The Peabody Hotel chain has recently added post-consumer food waste to their organic waste composting program, which was already removing tens of tons of pre-consumer food waste from their waste stream.12 This relatively small-scale program is an example of investment in restoring natural resources, in this case, soil.

Building incentive into pay, from the front-line employee to the CEO, is one of the process strategies that Intel uses to motivate toward their sustainability initiatives through a bonus plan that links those bonuses to operational goals. Such a strategy serves to link economic benefit for the company to corporate action to reduce the firm’s environmental and indirect public safety impact while also tying in to the economic health and engagement level of all employees.

Building Sustainability into Business Models

There is no best way to incorporate practices promoting sustainability into a firm. Every business can increase efficiencies, reduce waste and expense, and innovate its operations. Where the sustainability muscle really meets the bone, though, is through re-examining a company’s business model so as to integrate sustainability into all processes, rather than as an add-on afterthought.

Most companies can push sustainability further down into their operations so that it is evident in their business model.

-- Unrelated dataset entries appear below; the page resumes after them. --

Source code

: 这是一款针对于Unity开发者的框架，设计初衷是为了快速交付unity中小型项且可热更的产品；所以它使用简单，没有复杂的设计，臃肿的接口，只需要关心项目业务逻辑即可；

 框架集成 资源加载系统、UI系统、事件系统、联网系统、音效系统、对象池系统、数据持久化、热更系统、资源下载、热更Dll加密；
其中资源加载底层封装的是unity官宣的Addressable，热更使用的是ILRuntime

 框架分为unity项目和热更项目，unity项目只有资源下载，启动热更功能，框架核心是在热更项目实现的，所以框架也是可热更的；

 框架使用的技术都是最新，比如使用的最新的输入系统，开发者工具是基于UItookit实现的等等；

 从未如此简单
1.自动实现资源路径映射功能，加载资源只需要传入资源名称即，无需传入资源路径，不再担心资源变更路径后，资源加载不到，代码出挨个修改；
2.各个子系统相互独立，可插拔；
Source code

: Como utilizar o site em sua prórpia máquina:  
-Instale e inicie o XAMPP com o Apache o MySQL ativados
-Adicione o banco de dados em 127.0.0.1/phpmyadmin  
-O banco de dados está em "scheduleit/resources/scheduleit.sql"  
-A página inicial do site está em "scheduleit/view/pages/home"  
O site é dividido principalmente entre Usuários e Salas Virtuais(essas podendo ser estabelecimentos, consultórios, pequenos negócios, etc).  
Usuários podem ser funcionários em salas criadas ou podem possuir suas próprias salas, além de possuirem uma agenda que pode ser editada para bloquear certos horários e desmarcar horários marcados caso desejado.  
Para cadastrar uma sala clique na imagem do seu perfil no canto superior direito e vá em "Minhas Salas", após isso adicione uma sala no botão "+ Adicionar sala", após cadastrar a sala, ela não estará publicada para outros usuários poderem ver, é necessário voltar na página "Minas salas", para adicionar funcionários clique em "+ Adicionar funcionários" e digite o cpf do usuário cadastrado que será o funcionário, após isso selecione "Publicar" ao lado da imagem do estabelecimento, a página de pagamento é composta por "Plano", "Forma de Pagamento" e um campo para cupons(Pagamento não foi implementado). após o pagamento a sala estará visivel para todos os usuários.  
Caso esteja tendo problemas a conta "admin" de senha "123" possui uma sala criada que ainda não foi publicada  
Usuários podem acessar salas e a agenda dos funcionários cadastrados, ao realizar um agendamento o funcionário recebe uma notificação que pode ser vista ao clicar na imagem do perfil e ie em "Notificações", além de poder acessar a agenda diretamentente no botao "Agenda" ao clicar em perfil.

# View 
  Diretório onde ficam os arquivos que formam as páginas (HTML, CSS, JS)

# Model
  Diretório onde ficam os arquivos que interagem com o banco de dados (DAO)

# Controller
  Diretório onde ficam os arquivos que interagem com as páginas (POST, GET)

Interface, a carpet manufacturer, is an often cited exemplar. The firm was started in 1973 with the idea to offer an improvement on broadloom carpeting: free laying replaceable modular carpet tile.

Interface’s founder, Ray Anderson, “got green” in 1994 after reading Paul Hawken’s The Ecology of Commerce, and made sustainability a strategic priority.13 In addition to reworking, over time, all of their processes so as to achieve a net zero negative environmental impact by 2020, they also segued from a product business model to a service business model. Instead of selling carpet outright, their commercial division leases it to their customers. When its useful life is over, the carpet is returned to Interface for recycling, removing it from the waste stream.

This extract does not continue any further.